Life

Scientists Are Trying to Bring Back a Blue Antelope That Went Extinct 200 Years Ago

The company behind the dire wolf pups now wants to bring back the bluebuck, the first large African mammal to go extinct in modern history.

Roan antelope, roan antelope (Hippotragus equinus) drinking, Savuti, Chobe National Park, Botswana.
ImageBroker/Moritz Wolf via Getty

Two hundred years is a long time. It’s older than basketball, older than the light bulb — and roughly how long it’s been since anyone has seen a bluebuck alive. Now, a team of scientists wants to change that.

Colossal Biosciences, the Dallas-based biotech company that made headlines last year after engineering three dire wolf pups using 13,000-year-old DNA, announced its latest de-extinction project this week: the bluebuck, a silvery blue-gray antelope that once roamed the grasslands of South Africa. The species was driven to extinction around 1800, making it the first large African mammal to disappear in modern history.

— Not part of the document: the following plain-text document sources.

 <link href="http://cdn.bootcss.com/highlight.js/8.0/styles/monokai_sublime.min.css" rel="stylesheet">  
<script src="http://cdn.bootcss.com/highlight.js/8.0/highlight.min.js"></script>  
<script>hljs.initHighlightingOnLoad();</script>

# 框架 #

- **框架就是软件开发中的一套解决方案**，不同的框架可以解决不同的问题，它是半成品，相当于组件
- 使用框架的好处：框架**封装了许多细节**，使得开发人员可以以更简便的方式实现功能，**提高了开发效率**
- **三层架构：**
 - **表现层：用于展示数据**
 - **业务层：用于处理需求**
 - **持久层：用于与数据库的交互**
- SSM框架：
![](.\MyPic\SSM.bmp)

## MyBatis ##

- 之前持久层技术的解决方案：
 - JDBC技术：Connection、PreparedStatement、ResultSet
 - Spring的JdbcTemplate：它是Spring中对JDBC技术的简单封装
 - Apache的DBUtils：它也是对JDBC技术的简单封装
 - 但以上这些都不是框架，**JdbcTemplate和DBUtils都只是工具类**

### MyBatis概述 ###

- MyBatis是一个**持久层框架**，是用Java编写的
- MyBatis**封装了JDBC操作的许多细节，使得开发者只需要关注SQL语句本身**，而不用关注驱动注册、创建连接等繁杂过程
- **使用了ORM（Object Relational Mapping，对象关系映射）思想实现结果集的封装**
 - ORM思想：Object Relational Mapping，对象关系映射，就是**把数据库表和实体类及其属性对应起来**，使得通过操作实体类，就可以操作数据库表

"When we are successful, it will mean we have brought back a species that has not walked this earth for hundreds of years," Colossal reproductive biology scientist Darya Tourzani said in a YouTube video shared on Monday, April 27.

The company's chief science officer, Beth Shapiro, added that the team is "making incredible progress at a rate that I couldn't have predicted."

Colossal has built the kind of roster that makes the whole thing feel less like a lab and more like a blockbuster. Early investor Tom Brady told Newsweek he “had to be involved” after meeting the founders, and he’s not alone — Chris Hemsworth and his brothers are also on board, while Peter Jackson is partnering with the company on a separate effort to bring back the moa in New Zealand.

"Entrepreneurship is a team sport, like the Avengers,” founder Ben Lamm said in a statement. “You want Hulk in your army, but you also need Thor."

The bluebuck is the latest addition to Colossal's de-extinction roster, which also includes the woolly mammoth (targeting a live calf by late 2028), the Tasmanian tiger, the dodo, and the northern white rhino.

At the World Governments Summit earlier this year, Lamm called bringing back extinct species “the most exciting thing in 2026.”